You also may not be surprised that the distribution of the sample means is not sufficiently Normal. The Shapiro-Wilk test should return a p-value less than 0.05. What this means is the following:
If the data are generated from an Exponential process and the sample size you are using to estimate the population mean is 10, then the sample means are not sufficiently Normal.
So, if the sample means need to be Normally distributed for some analysis (in the future), and if the data are generated from an Exp(\(\lambda=0.25\)) process, then the sample size needs to be larger than n = 10.
How large??? Let us examine that in the next part. ☺
For the record, here is the approximate distribution of the sample means. You know how to create this histogram. Your distribution should be quite close.

You should also note that the distribution of the sample means is much more Normal than the distribution of the data.

STOP! Take a deep breath and read back through the previous section. Review what you learned and what the activity suggests you will be doing in the next section. This is what you need to do to extract the maximum benefit from these SCAs. Again, the objective is to learn not to finish.

Part III: The Second Extension

So, to ask again our previous question, what sample size is large enough so that the sample mean is sufficiently Normal when the data are generated from an Exp(λ=0.25) distribution? This section explores this question.

Basically, you will be running The Sandlot many times, varying the sample size each time, testing to see if the Shapiro-Wilk test consistently returns a p-value greater than 0.05. Here is the test for a sample size of 30:


mn = numeric()

for(i in 1:1e3) {
  x = rexp(30, rate=1/4)
  mn[i] = mean(x)
}

For the time that I run this, the Shapiro-Wilk test indicates that the sample means are not sufficiently Normal (p = 0.0001844). Here is the histogram (with Normal overlay) for the distribution of sample means:

[normoverlay]

Because the samples are random, I reran The Sandlot about a dozen times. None of the p-values were greater than \(\alpha = 0.05\). So, a sample size of 30 is not sufficient to ensure that the sample means are Normally distributed.
To check if n = 50 is sufficient for this Exponential distribution, I changed the sample size and reran the Sandlot about a dozen times. Out of those dozen times, only once was the p-value greater than \(\alpha = 0.05\). The other times, it was less. So, n = 50 is close, but it is not quite there. What about a sample size of 100? Will that be sufficient?
Check. Change the Sandlot appropriately, run the Shapiro-Wilk test, compare the p-value to 0.05. If you consistently (not always, but about 5% of the time) get a p-value greater than \(\alpha = 0.05\), that is an acceptable sample size to ensure the sample means are close to having a Normal distribution.

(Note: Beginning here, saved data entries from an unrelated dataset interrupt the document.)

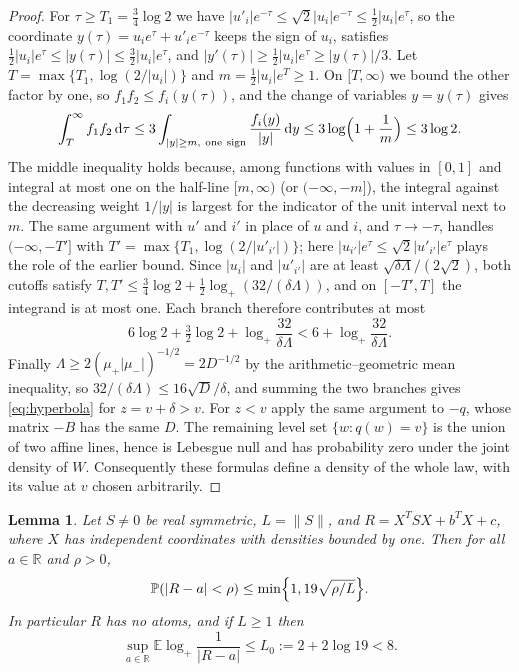 \documentclass[11pt]{amsart}
\numberwithin{equation}{section}
\newtheorem{lemma}[theorem]{Lemma}
\theoremstyle{definition}
\theoremstyle{remark}
\newcommand{\R}{\mathbb R}
\newcommand{\E}{\mathbb E}
\newcommand{\PP}{\mathbb P}
\newcommand{\1}{\mathbf 1}
\newcommand{\dd}{\,\mathrm d}
\newcommand{\logp}{\log_+}
\newcommand{\norm}[1]{\lVert #1\rVert}
\newcommand{\abs}[1]{\lvert #1\rvert}
\begin{document}
\begin{proof}
For $\tau\ge T_1=\frac34\log2$ we have $\abs{u'_i}e^{-\tau}\le\sqrt2\abs{u_i}e^{-\tau}\le\frac12\abs{u_i}e^\tau$, so the coordinate $y(\tau)=u_ie^\tau+u'_ie^{-\tau}$ keeps the sign of $u_i$, satisfies $\frac12\abs{u_i}e^\tau\le\abs{y(\tau)}\le\frac32\abs{u_i}e^\tau$, and $\abs{y'(\tau)}\ge\frac12\abs{u_i}e^\tau\ge\abs{y(\tau)}/3$. Let $T=\max\{T_1,\log(2/\abs{u_i})\}$ and $m=\frac12\abs{u_i}e^T\ge1$. On $[T,\infty)$ we bound the other factor by one, so $f_1f_2\le f_i(y(\tau))$, and the change of variables $y=y(\tau)$ gives
\[
\int_T^\infty f_1f_2\dd\tau\le3\int_{\abs y\ge m,\ \mathrm{one\ sign}}\frac{f_i(y)}{\abs y}\dd y\le3\log\Bigl(1+\frac1m\Bigr)\le3\log2 .
\]
The middle inequality holds because, among functions with values in $[0,1]$ and integral at most one on the half-line $[m,\infty)$ (or $(-\infty,-m]$), the integral against the decreasing weight $1/\abs y$ is largest for the indicator of the unit interval next to $m$. The same argument with $u'$ and $i'$ in place of $u$ and $i$, and $\tau\to-\tau$, handles $(-\infty,-T']$ with $T'=\max\{T_1,\log(2/\abs{u'_{i'}})\}$; here $\abs{u_{i'}}e^{\tau}\le\sqrt2\abs{u'_{i'}}e^{\tau}$ plays the role of the earlier bound. Since $\abs{u_i}$ and $\abs{u'_{i'}}$ are at least $\sqrt{\delta\Lambda}/(2\sqrt2)$, both cutoffs satisfy $T,T'\le\frac34\log2+\frac12\logp(32/(\delta\Lambda))$, and on $[-T',T]$ the integrand is at most one. Each branch therefore contributes at most
\[
6\log2+\tfrac32\log2+\logp\frac{32}{\delta\Lambda}<6+\logp\frac{32}{\delta\Lambda}.
\]
Finally $\Lambda\ge2(\mu_+\abs{\mu_-})^{-1/2}=2D^{-1/2}$ by the arithmetic--geometric mean inequality, so $32/(\delta\Lambda)\le16\sqrt D/\delta$, and summing the two branches gives \eqref{eq:hyperbola} for $z=v+\delta>v$. For $z<v$ apply the same argument to $-q$, whose matrix $-B$ has the same $D$. The remaining level set $\{w:q(w)=v\}$ is the union of two affine lines, hence is Lebesgue null and has probability zero under the joint density of $W$. Consequently these formulas define a density of the whole law, with its value at $v$ chosen arbitrarily.
\end{proof}

\begin{lemma}\label{lem:concentration}
Let $S\ne0$ be real symmetric, $L=\norm S$, and $R=X^TSX+b^TX+c$, where $X$ has independent coordinates with densities bounded by one. Then for all $a\in\R$ and $\rho>0$,
\begin{equation}\label{eq:concentration}
\PP(\abs{R-a}<\rho)\le\min\Bigl\{1,19\sqrt{\rho/L}\Bigr\}.
\end{equation}
In particular $R$ has no atoms, and if $L\ge1$ then
\begin{equation}\label{eq:logmoment}
\sup_{a\in\R}\E\logp\frac1{\abs{R-a}}\le L_0:=2+2\log19<8 .
\end{equation}
\end{lemma}
\end{document}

Remember: The purpose of this SCA is to better understand the Central Limit Theorem. In many textbooks, like ours, there is a “Rule of Thumb” that a sample size of at least 30 is sufficiently large for the means to be “Normal enough.” When drawing from an Exp(λ=1/4) distribution, we saw that this was not the case. What was the Rule of Thumb in that case? It looks to be n = 100.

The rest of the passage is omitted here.